Ba’tan Tanaman Bernutrisi yang Terabaikan

oleh Dwila Nur Haq

Jawawut yang dalam bahasa Duri/Enrekang di sebut Ba’tan merupakan salah satu tanaman pangan. Tinggi tanaman ini berkisar antara 90-150 cm bahkan ada yang lebih dari itu. Tanaman ini kurang tahan terhadap genangan air ketika masa pertumbuhan layaknya padi, namun rentan juga dengan musim kemarau yang berkepanjangan. Bulirnya kecil hanya memiliki diameter sekitar 3 mm saja.
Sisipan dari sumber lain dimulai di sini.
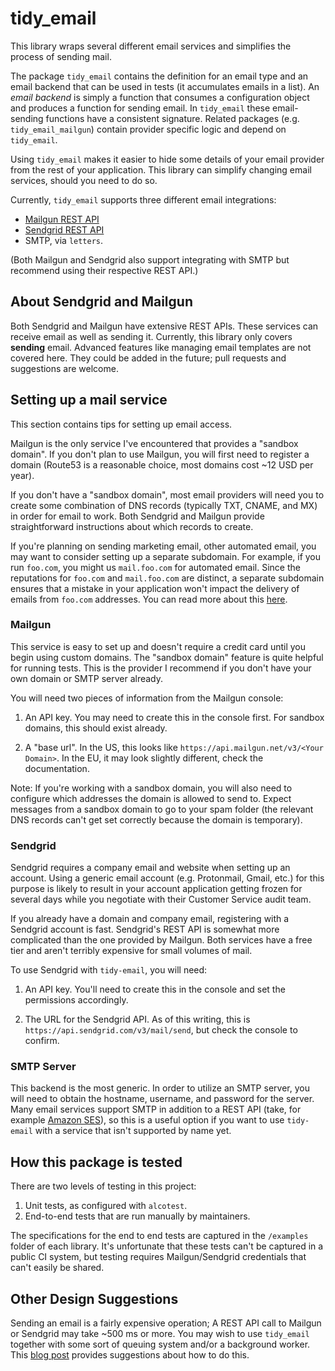 # tidy_email

This library wraps several different email services and simplifies the
process of sending mail.

The package `tidy_email` contains the definition for an email type and
an email backend that can be used in tests (it accumulates emails in a
list). An _email backend_ is simply a function that consumes a
configuration object and produces a function for sending email. In
`tidy_email` these email-sending functions have a consistent
signature. Related packages (e.g. `tidy_email_mailgun`) contain
provider specific logic and depend on `tidy_email`.

Using `tidy_email` makes it easier to hide some details of your email
provider from the rest of your application. This library can simplify
changing email services, should you need to do so.

Currently, `tidy_email` supports three different email integrations:

- [Mailgun REST API](https://documentation.mailgun.com/en/latest/api_reference.html)
- [Sendgrid REST API](https://docs.sendgrid.com/for-developers/sending-email/api-getting-started)
- SMTP, via `letters`.

(Both Mailgun and Sendgrid also support integrating with SMTP but
recommend using their respective REST API.)

## About Sendgrid and Mailgun

Both Sendgrid and Mailgun have extensive REST APIs. These services can
receive email as well as sending it. Currently, this library only
covers **sending** email. Advanced features like managing email
templates are not covered here. They could be added in the future;
pull requests and suggestions are welcome.

## Setting up a mail service

This section contains tips for setting up email access.

Mailgun is the only service I've encountered that provides a "sandbox
domain". If you don't plan to use Mailgun, you will first need to
register a domain (Route53 is a reasonable choice, most domains cost
~12 USD per year).

If you don't have a "sandbox domain", most email providers will need
you to create some combination of DNS records (typically TXT, CNAME,
and MX) in order for email to work. Both Sendgrid and Mailgun provide
straightforward instructions about which records to create.

If you're planning on sending marketing email, other automated email,
you may want to consider setting up a separate subdomain. For example,
if you run `foo.com`, you might us `mail.foo.com` for automated
email. Since the reputations for `foo.com` and `mail.foo.com` are
distinct, a separate subdomain ensures that a mistake in your
application won't impact the delivery of emails from `foo.com`
addresses. You can read more about this
[here](https://www.mailgun.com/blog/the-basics-of-email-subdomains/).

### Mailgun

This service is easy to set up and doesn't require a credit card until
you begin using custom domains. The "sandbox domain" feature is quite
helpful for running tests. This is the provider I recommend if you
don't have your own domain or SMTP server already.

You will need two pieces of information from the Mailgun console:

1. An API key. You may need to create this in the console first. For
   sandbox domains, this should exist already.

2. A "base url". In the US, this looks like
   `https://api.mailgun.net/v3/<Your Domain>`. In the EU, it may look
   slightly different, check the documentation.

Note: If you're working with a sandbox domain, you will also need to
configure which addresses the domain is allowed to send to. Expect
messages from a sandbox domain to go to your spam folder (the relevant
DNS records can't get set correctly because the domain is temporary).

### Sendgrid

Sendgrid requires a company email and website when setting up an
account. Using a generic email account (e.g. Protonmail, Gmail, etc.)
for this purpose is likely to result in your account application
getting frozen for several days while you negotiate with their
Customer Service audit team.

If you already have a domain and company email, registering with a
Sendgrid account is fast. Sendgrid's REST API is somewhat more
complicated than the one provided by Mailgun. Both services have a
free tier and aren't terribly expensive for small volumes of mail.

To use Sendgrid with `tidy-email`, you will need:

1. An API key. You'll need to create this in the console and set the
   permissions accordingly.

2. The URL for the Sendgrid API. As of this writing, this is
   `https://api.sendgrid.com/v3/mail/send`, but check the console to
   confirm.

### SMTP Server

This backend is the most generic. In order to utilize an SMTP server,
you will need to obtain the hostname, username, and password for the
server. Many email services support SMTP in addition to a REST API
(take, for example [Amazon
SES](https://docs.aws.amazon.com/ses/latest/dg/smtp-credentials.html)),
so this is a useful option if you want to use `tidy-email` with a
service that isn't supported by name yet.

## How this package is tested

There are two levels of testing in this project:

1. Unit tests, as configured with `alcotest`.
2. End-to-end tests that are run manually by maintainers.

The specifications for the end to end tests are captured in the
`/examples` folder of each library. It's unfortunate that these tests
can't be captured in a public CI system, but testing requires
Mailgun/Sendgrid credentials that can't easily be shared.

## Other Design Suggestions

Sending an email is a fairly expensive operation; A REST API call to
Mailgun or Sendgrid may take ~500 ms or more. You may wish to use
`tidy_email` together with some sort of queuing system and/or a
background worker. This [blog
post](https://jsthomas.github.io/ocaml-email.html) provides
suggestions about how to do this.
Warna bulirnya beraneka ragam mulai dari warna hijau, kuning, ungu, hitam hingga jingga kecokelatan. Ba’tan siap panen setelah berumur  hari. Jawawut bisa tumbuh di berbagai jenis tanah, dari tanah liat hingga tanah yang mengandung banyak pasir. Tanaman ini dapat tumbuh hingga ketinggian 1.800 mdpl, sangat cocok untuk daerah di Enrekang. Sayangnya untuk saat ini sudah sangat sulit untuk dijumpai.

Tanaman ba’tan yang berusia 60 hari

Di Kabupaten Enrekang wilayah Duri terdapat jawawut di desa Tangru, Kecamatan Malua, Kabupaten Enrekang. Hanya sebagian kecil warga di desa ini yang menanam tanaman ini. Salah satunya petani ba’tan Bapak Abd.Kadir (45) yang mempunyai ladang ba’tan di Desa Tangru. Ladangnya tidak terlalu luas, hanya sekitar  meter saja. Kata Pak Kadir “Pada zaman dahulu, orang-orang di sini hanya memakan ba’tan sebagai asupan pengganti karbohidrat. Karena pada zaman dahulu padi sangat sulit untuk ditemukan di daerah kami. Namun tanaman bernutrisi ini telah diabaikan oleh masyarakat di daerah kami”.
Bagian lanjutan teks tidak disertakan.